Wednesday, June 17, 2009

David Miliband wants interrogation policy kept secret.

Britain's interrogation policy, which many have charged as colluding with torture, will remain secret according to David Miliband.

Gordon Brown has ordered that the policy be rewritten after a series of people complained that they had been questioned by British intelligence officers after being asked the same questions under torture by Pakistani and Bangladeshi intelligence officers. Brown has also pledged that the policy would be made public.

However, Miliband told MPs on the Commons foreign affairs select committee today that he has no intention of making public the policy as it currently stands, because of the risk of prejudicing a number of on-going court cases. Pressed further, he said that the currently policy would not be published even once those court cases have concluded, as to do so would "lend succour to our enemies".

He added that the policy had been reviewed by the Intelligence and Security Committee, the group of MPs and peers who are supposed to oversee the activities of Britain's intelligence agencies, and that the ISC was able to "square the circle between secrecy and accountability".

The ISC sits in secret, its members and its reports to the prime minister are published after being censored in consultation with the agencies themselves.

Why, if published, would this policy "lend succour to our enemies"? If the policy is as squeaky clean as we have been led to believe then there is no "succour" for any of our enemies in it's release, rather the opposite.

Isn't Miliband, by refusing to ever release details of this policy, actually admitting that there is something to hide here? Something which would "lend succour to our enemies"?

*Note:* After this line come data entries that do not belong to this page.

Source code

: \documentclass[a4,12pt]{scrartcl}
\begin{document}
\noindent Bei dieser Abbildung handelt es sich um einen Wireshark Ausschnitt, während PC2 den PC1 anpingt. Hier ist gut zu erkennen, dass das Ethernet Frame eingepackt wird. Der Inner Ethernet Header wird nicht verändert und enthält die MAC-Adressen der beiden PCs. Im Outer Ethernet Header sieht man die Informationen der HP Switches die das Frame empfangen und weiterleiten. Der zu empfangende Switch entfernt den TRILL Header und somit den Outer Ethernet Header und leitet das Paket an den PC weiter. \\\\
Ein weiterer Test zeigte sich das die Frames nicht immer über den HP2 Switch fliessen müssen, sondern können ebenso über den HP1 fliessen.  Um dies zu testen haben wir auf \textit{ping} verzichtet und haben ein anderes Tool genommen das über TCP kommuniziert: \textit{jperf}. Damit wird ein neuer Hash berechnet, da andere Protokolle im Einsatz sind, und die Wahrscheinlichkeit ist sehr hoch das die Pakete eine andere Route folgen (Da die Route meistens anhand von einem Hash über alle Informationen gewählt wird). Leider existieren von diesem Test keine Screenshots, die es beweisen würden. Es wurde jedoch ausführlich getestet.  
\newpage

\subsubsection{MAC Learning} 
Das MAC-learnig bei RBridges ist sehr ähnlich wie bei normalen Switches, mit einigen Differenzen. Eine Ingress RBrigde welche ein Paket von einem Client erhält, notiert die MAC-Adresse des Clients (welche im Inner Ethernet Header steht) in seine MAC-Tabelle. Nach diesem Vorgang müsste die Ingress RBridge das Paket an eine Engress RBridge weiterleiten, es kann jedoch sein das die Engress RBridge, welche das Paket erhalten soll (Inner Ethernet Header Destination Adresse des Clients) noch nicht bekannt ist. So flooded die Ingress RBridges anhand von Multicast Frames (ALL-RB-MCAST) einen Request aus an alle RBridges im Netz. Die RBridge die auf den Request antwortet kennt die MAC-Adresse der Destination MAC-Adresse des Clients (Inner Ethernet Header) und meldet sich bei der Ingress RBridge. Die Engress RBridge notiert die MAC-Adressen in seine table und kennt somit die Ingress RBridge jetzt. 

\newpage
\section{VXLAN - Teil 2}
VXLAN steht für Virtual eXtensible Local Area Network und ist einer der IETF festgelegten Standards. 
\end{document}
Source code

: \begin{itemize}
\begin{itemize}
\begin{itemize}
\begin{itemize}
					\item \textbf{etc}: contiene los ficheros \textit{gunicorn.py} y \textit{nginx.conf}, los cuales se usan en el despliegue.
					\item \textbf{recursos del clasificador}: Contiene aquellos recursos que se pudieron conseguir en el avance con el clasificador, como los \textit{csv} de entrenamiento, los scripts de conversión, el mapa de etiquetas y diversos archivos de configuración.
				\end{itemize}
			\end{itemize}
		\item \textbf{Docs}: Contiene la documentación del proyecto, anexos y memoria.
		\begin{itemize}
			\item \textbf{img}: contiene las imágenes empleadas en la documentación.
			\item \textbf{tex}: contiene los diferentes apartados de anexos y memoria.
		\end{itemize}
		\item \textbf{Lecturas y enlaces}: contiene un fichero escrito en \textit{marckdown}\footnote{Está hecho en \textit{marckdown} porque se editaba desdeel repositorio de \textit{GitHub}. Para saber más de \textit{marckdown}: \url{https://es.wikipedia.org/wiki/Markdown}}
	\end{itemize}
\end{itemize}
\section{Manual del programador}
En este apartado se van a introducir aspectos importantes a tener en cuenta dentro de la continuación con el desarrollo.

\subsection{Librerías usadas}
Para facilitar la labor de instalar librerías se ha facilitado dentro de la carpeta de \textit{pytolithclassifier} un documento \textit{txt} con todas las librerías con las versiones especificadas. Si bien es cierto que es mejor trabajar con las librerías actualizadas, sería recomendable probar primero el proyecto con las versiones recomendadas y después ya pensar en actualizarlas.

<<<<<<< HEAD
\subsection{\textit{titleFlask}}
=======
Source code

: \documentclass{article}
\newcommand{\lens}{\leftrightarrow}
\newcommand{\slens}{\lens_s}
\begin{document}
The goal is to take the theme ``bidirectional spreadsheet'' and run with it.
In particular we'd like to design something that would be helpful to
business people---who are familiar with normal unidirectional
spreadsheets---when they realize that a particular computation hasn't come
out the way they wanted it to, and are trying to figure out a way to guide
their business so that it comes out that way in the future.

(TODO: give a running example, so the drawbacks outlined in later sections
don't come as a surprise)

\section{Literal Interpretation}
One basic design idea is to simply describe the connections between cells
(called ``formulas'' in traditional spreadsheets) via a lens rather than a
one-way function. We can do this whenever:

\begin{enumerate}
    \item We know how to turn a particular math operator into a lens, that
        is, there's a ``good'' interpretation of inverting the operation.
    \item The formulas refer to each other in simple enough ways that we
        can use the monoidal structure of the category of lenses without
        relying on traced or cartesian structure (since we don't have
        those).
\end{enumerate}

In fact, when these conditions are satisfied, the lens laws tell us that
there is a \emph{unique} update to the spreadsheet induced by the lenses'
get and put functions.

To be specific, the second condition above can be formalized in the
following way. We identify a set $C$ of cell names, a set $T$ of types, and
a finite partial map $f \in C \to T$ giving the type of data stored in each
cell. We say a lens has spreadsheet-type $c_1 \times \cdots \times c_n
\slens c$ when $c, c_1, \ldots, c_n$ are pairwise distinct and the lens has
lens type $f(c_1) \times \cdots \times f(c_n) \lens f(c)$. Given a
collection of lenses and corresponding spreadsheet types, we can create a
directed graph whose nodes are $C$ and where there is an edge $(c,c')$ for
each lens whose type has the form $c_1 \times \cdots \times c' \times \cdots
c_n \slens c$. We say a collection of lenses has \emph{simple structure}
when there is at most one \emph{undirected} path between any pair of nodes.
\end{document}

Asked about the morality of receiving intelligence that has been extracted through torture, Miliband told the committee: "We would never procure intelligence, or procure evidence through torture. We would never say to another intelligence agency 'Please get us information about X' and, you know, abandon our legal and ethical commitments in respect of how you find that."

Evidence heard in court has contradicted that, however. Last September Manchester Crown Court heard how MI5 and Greater Manchester Police drew up a list of questions for use by a notorious Pakistani intelligence agency which was unlawfully detaining Rangzieb Ahmed, a man from Rochdale. By the time Ahmed was deported to Britain 13 months later three of his fingernails were missing.

Furthermore, civil proceedings brought on behalf of Binyam Mohamed, a British resident who was freed from Guantánamo earlier this year, has resulted in the disclosure of the questions that MI5 asked be put to him, despite knowing that he had been tortured in Pakistan and having reason to believe he was being tortured after being rendered elsewhere.
Until there is transparency, there will never be any trust on this issue. Miliband is refusing transparency. Doesn't that very lack of transparency, "lend succour to our enemies"?

There are allegations of torture here. Until we come clean, and show that we would never engage in such actions, then these allegations will have merit.

But Miliband refuses to ever come clean. I wonder why?